* WHAT NEEDS TO BE DONE:
Retype each line of the material below word for word; pictures stay out.

* GIVEN DATA:
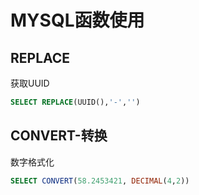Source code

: # MYSQL函数使用

## REPLACE
获取UUID
```sql
SELECT REPLACE(UUID(),'-','')
```


## CONVERT-转换
数字格式化
```sql
SELECT CONVERT(58.2453421, DECIMAL(4,2))
```

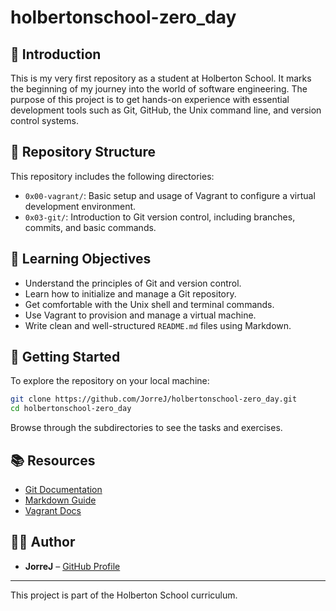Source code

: # holbertonschool-zero_day

## 📘 Introduction

This is my very first repository as a student at Holberton School. It marks the beginning of my journey into the world of software engineering. The purpose of this project is to get hands-on experience with essential development tools such as Git, GitHub, the Unix command line, and version control systems.

## 📁 Repository Structure

This repository includes the following directories:

- `0x00-vagrant/`: Basic setup and usage of Vagrant to configure a virtual development environment.
- `0x03-git/`: Introduction to Git version control, including branches, commits, and basic commands.

## 🎯 Learning Objectives

- Understand the principles of Git and version control.
- Learn how to initialize and manage a Git repository.
- Get comfortable with the Unix shell and terminal commands.
- Use Vagrant to provision and manage a virtual machine.
- Write clean and well-structured `README.md` files using Markdown.

## 🚀 Getting Started

To explore the repository on your local machine:

```bash
git clone https://github.com/JorreJ/holbertonschool-zero_day.git
cd holbertonschool-zero_day
```

Browse through the subdirectories to see the tasks and exercises.

## 📚 Resources

- [Git Documentation](https://git-scm.com/doc)
- [Markdown Guide](https://www.markdownguide.org/)
- [Vagrant Docs](https://www.vagrantup.com/docs)

## 👨‍💻 Author

- **JorreJ** – [GitHub Profile](https://github.com/JorreJ)

---

This project is part of the Holberton School curriculum.
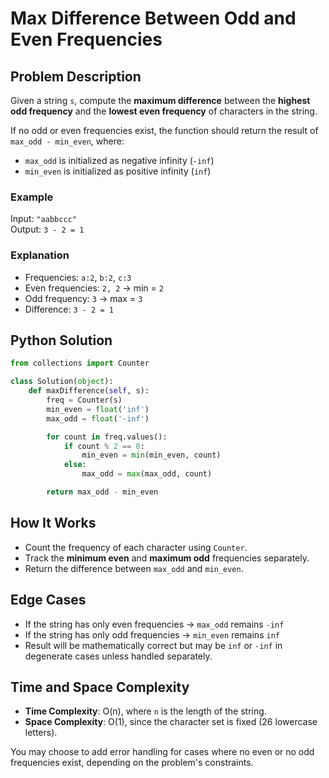 # Max Difference Between Odd and Even Frequencies

## Problem Description

Given a string `s`, compute the **maximum difference** between the **highest odd frequency** and the **lowest even frequency** of characters in the string.

If no odd or even frequencies exist, the function should return the result of `max_odd - min_even`, where:
- `max_odd` is initialized as negative infinity (`-inf`)
- `min_even` is initialized as positive infinity (`inf`)

### Example

Input: `"aabbccc"`  
Output: `3 - 2 = 1`

### Explanation

- Frequencies: `a:2`, `b:2`, `c:3`
- Even frequencies: `2, 2` → min = `2`
- Odd frequency: `3` → max = `3`
- Difference: `3 - 2 = 1`

## Python Solution

```python
from collections import Counter

class Solution(object):
    def maxDifference(self, s):
        freq = Counter(s)
        min_even = float('inf')
        max_odd = float('-inf')

        for count in freq.values():
            if count % 2 == 0:
                min_even = min(min_even, count)
            else:
                max_odd = max(max_odd, count)

        return max_odd - min_even
```

## How It Works

- Count the frequency of each character using `Counter`.
- Track the **minimum even** and **maximum odd** frequencies separately.
- Return the difference between `max_odd` and `min_even`.

## Edge Cases

- If the string has only even frequencies → `max_odd` remains `-inf`
- If the string has only odd frequencies → `min_even` remains `inf`
- Result will be mathematically correct but may be `inf` or `-inf` in degenerate cases unless handled separately.

## Time and Space Complexity

- **Time Complexity**: O(n), where `n` is the length of the string.
- **Space Complexity**: O(1), since the character set is fixed (26 lowercase letters).

You may choose to add error handling for cases where no even or no odd frequencies exist, depending on the problem's constraints.
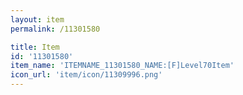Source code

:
 ```yaml
---
layout: item
permalink: /11301580

title: Item
id: '11301580'
item_name: 'ITEMNAME_11301580_NAME:[F]Level70Item'
icon_url: 'item/icon/11309996.png'
---
```

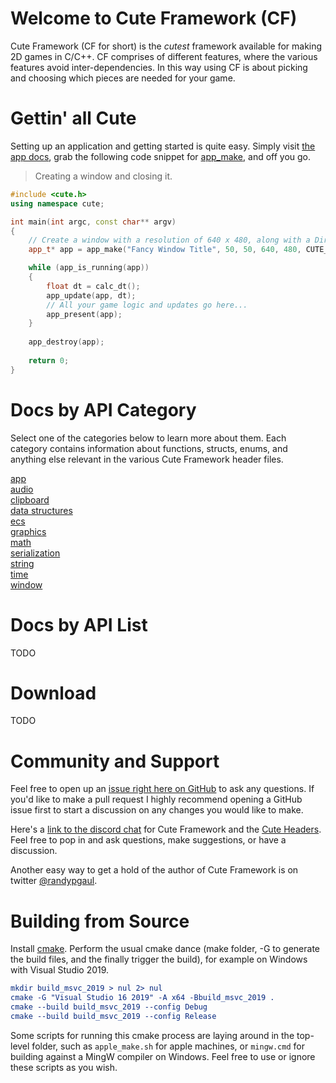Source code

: # Welcome to Cute Framework (CF)

Cute Framework (CF for short) is the *cutest* framework available for making 2D games in C/C++. CF comprises of different features, where the various features avoid inter-dependencies. In this way using CF is about picking and choosing which pieces are needed for your game.

# Gettin' all Cute

Setting up an application and getting started is quite easy. Simply visit [the app docs](https://github.com/RandyGaul/cute_framework/tree/master/doc/app), grab the following code snippet for [app_make](https://github.com/RandyGaul/cute_framework/blob/master/doc/app/app_make.md), and off you go.

> Creating a window and closing it.

```cpp
#include <cute.h>
using namespace cute;

int main(int argc, const char** argv)
{
	// Create a window with a resolution of 640 x 480, along with a DirectX 11 context.
	app_t* app = app_make("Fancy Window Title", 50, 50, 640, 480, CUTE_APP_OPTIONS_D3D11_CONTEXT, argv[0]);

	while (app_is_running(app))
	{
		float dt = calc_dt();
		app_update(app, dt);
		// All your game logic and updates go here...
		app_present(app);
	}
	
	app_destroy(app);
	
	return 0;
}
```

# Docs by API Category

Select one of the categories below to learn more about them. Each category contains information about functions, structs, enums, and anything else relevant in the various Cute Framework header files.

[app](https://github.com/RandyGaul/cute_framework/tree/master/doc/app)  
[audio](https://github.com/RandyGaul/cute_framework/tree/master/doc/audio)  
[clipboard](https://github.com/RandyGaul/cute_framework/tree/master/doc/clipboard)  
[data structures](https://github.com/RandyGaul/cute_framework/tree/master/doc/data_structures)  
[ecs](https://github.com/RandyGaul/cute_framework/tree/master/doc/ecs)  
[graphics](https://github.com/RandyGaul/cute_framework/tree/master/doc/graphics)  
[math](https://github.com/RandyGaul/cute_framework/tree/master/doc/math)  
[serialization](https://github.com/RandyGaul/cute_framework/tree/master/doc/serialization)  
[string](https://github.com/RandyGaul/cute_framework/tree/master/doc/string)  
[time](https://github.com/RandyGaul/cute_framework/tree/master/doc/time)  
[window](https://github.com/RandyGaul/cute_framework/tree/master/doc/window)  

# Docs by API List

TODO

# Download

TODO

# Community and Support

Feel free to open up an [issue right here on GitHub](https://github.com/RandyGaul/cute_framework/issues) to ask any questions. If you'd like to make a pull request I highly recommend opening a GitHub issue first to start a discussion on any changes you would like to make.

Here's a [link to the discord chat](https://discord.gg/2DFHRmX) for Cute Framework and the [Cute Headers](https://github.com/RandyGaul/cute_headers). Feel free to pop in and ask questions, make suggestions, or have a discussion.

Another easy way to get a hold of the author of Cute Framework is on twitter [@randypgaul](https://twitter.com/RandyPGaul).

# Building from Source

Install [cmake](https://cmake.org/).
Perform the usual cmake dance (make folder, -G to generate the build files, and the finally trigger the build), for example on Windows with Visual Studio 2019.

```cmake
mkdir build_msvc_2019 > nul 2> nul
cmake -G "Visual Studio 16 2019" -A x64 -Bbuild_msvc_2019 .
cmake --build build_msvc_2019 --config Debug
cmake --build build_msvc_2019 --config Release
```

Some scripts for running this cmake process are laying around in the top-level folder, such as `apple_make.sh` for apple machines, or `mingw.cmd` for building against a MingW compiler on Windows. Feel free to use or ignore these scripts as you wish.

* ANSWER SPACE:
Source code

: # MYSQL函数使用

## REPLACE
获取UUID
```sql
SELECT REPLACE(UUID(),'-','')
```


## CONVERT-转换
数字格式化
```sql
SELECT CONVERT(58.2453421, DECIMAL(4,2))
```

Source code

: # holbertonschool-zero_day

## 📘 Introduction

This is my very first repository as a student at Holberton School. It marks the beginning of my journey into the world of software engineering. The purpose of this project is to get hands-on experience with essential development tools such as Git, GitHub, the Unix command line, and version control systems.

## 📁 Repository Structure

This repository includes the following directories:

- `0x00-vagrant/`: Basic setup and usage of Vagrant to configure a virtual development environment.
- `0x03-git/`: Introduction to Git version control, including branches, commits, and basic commands.

## 🎯 Learning Objectives

- Understand the principles of Git and version control.
- Learn how to initialize and manage a Git repository.
- Get comfortable with the Unix shell and terminal commands.
- Use Vagrant to provision and manage a virtual machine.
- Write clean and well-structured `README.md` files using Markdown.

## 🚀 Getting Started

To explore the repository on your local machine:

```bash
git clone https://github.com/JorreJ/holbertonschool-zero_day.git
cd holbertonschool-zero_day
```

Browse through the subdirectories to see the tasks and exercises.

## 📚 Resources

- [Git Documentation](https://git-scm.com/doc)
- [Markdown Guide](https://www.markdownguide.org/)
- [Vagrant Docs](https://www.vagrantup.com/docs)

## 👨‍💻 Author

- **JorreJ** – [GitHub Profile](https://github.com/JorreJ)

---

This project is part of the Holberton School curriculum.
 # Max Difference Between Odd and Even Frequencies

## Problem Description

Given a string `s`, compute the **maximum difference** between the **highest odd frequency** and the **lowest even frequency** of characters in the string.

If no odd or even frequencies exist, the function should return the result of `max_odd - min_even`, where:
- `max_odd` is initialized as negative infinity (`-inf`)
- `min_even` is initialized as positive infinity (`inf`)

### Example

Input: `"aabbccc"`  
Output: `3 - 2 = 1`

### Explanation

- Frequencies: `a:2`, `b:2`, `c:3`
- Even frequencies: `2, 2` → min = `2`
- Odd frequency: `3` → max = `3`
- Difference: `3 - 2 = 1`

## Python Solution

```python
from collections import Counter

class Solution(object):
    def maxDifference(self, s):
        freq = Counter(s)
        min_even = float('inf')
        max_odd = float('-inf')

        for count in freq.values():
            if count % 2 == 0:
                min_even = min(min_even, count)
            else:
                max_odd = max(max_odd, count)

        return max_odd - min_even
```

## How It Works

- Count the frequency of each character using `Counter`.
- Track the **minimum even** and **maximum odd** frequencies separately.
- Return the difference between `max_odd` and `min_even`.

## Edge Cases

- If the string has only even frequencies → `max_odd` remains `-inf`
- If the string has only odd frequencies → `min_even` remains `inf`
- Result will be mathematically correct but may be `inf` or `-inf` in degenerate cases unless handled separately.

## Time and Space Complexity

- **Time Complexity**: O(n), where `n` is the length of the string.
- **Space Complexity**: O(1), since the character set is fixed (26 lowercase letters).

You may choose to add error handling for cases where no even or no odd frequencies exist, depending on the problem's constraints.
Source code

:
 ```yaml
---
layout: item
permalink: /11301580

title: Item
id: '11301580'
item_name: 'ITEMNAME_11301580_NAME:[F]Level70Item'
icon_url: 'item/icon/11309996.png'
---
```

Source code

: # Welcome to Cute Framework (CF)

Cute Framework (CF for short) is the *cutest* framework available for making 2D games in C/C++. CF comprises of different features, where the various features avoid inter-dependencies. In this way using CF is about picking and choosing which pieces are needed for your game.

# Gettin' all Cute

Setting up an application and getting started is quite easy. Simply visit [the app docs](https://github.com/RandyGaul/cute_framework/tree/master/doc/app), grab the following code snippet for [app_make](https://github.com/RandyGaul/cute_framework/blob/master/doc/app/app_make.md), and off you go.

> Creating a window and closing it.

```cpp
#include <cute.h>
using namespace cute;

int main(int argc, const char** argv)
{
	// Create a window with a resolution of 640 x 480, along with a DirectX 11 context.
	app_t* app = app_make("Fancy Window Title", 50, 50, 640, 480, CUTE_APP_OPTIONS_D3D11_CONTEXT, argv[0]);

	while (app_is_running(app))
	{
		float dt = calc_dt();
		app_update(app, dt);
		// All your game logic and updates go here...
		app_present(app);
	}
	
	app_destroy(app);
	
	return 0;
}
```

# Docs by API Category

Select one of the categories below to learn more about them. Each category contains information about functions, structs, enums, and anything else relevant in the various Cute Framework header files.

[app](https://github.com/RandyGaul/cute_framework/tree/master/doc/app)  
[audio](https://github.com/RandyGaul/cute_framework/tree/master/doc/audio)  
[clipboard](https://github.com/RandyGaul/cute_framework/tree/master/doc/clipboard)  
[data structures](https://github.com/RandyGaul/cute_framework/tree/master/doc/data_structures)  
[ecs](https://github.com/RandyGaul/cute_framework/tree/master/doc/ecs)  
[graphics](https://github.com/RandyGaul/cute_framework/tree/master/doc/graphics)  
[math](https://github.com/RandyGaul/cute_framework/tree/master/doc/math)  
[serialization](https://github.com/RandyGaul/cute_framework/tree/master/doc/serialization)  
[string](https://github.com/RandyGaul/cute_framework/tree/master/doc/string)  
[time](https://github.com/RandyGaul/cute_framework/tree/master/doc/time)  
[window](https://github.com/RandyGaul/cute_framework/tree/master/doc/window)  

# Docs by API List

TODO

# Download

TODO

# Community and Support

Feel free to open up an [issue right here on GitHub](https://github.com/RandyGaul/cute_framework/issues) to ask any questions. If you'd like to make a pull request I highly recommend opening a GitHub issue first to start a discussion on any changes you would like to make.

Here's a [link to the discord chat](https://discord.gg/2DFHRmX) for Cute Framework and the [Cute Headers](https://github.com/RandyGaul/cute_headers). Feel free to pop in and ask questions, make suggestions, or have a discussion.

Another easy way to get a hold of the author of Cute Framework is on twitter [@randypgaul](https://twitter.com/RandyPGaul).

# Building from Source

Install [cmake](https://cmake.org/).
Perform the usual cmake dance (make folder, -G to generate the build files, and the finally trigger the build), for example on Windows with Visual Studio 2019.

```cmake
mkdir build_msvc_2019 > nul 2> nul
cmake -G "Visual Studio 16 2019" -A x64 -Bbuild_msvc_2019 .
cmake --build build_msvc_2019 --config Debug
cmake --build build_msvc_2019 --config Release
```

Some scripts for running this cmake process are laying around in the top-level folder, such as `apple_make.sh` for apple machines, or `mingw.cmd` for building against a MingW compiler on Windows. Feel free to use or ignore these scripts as you wish.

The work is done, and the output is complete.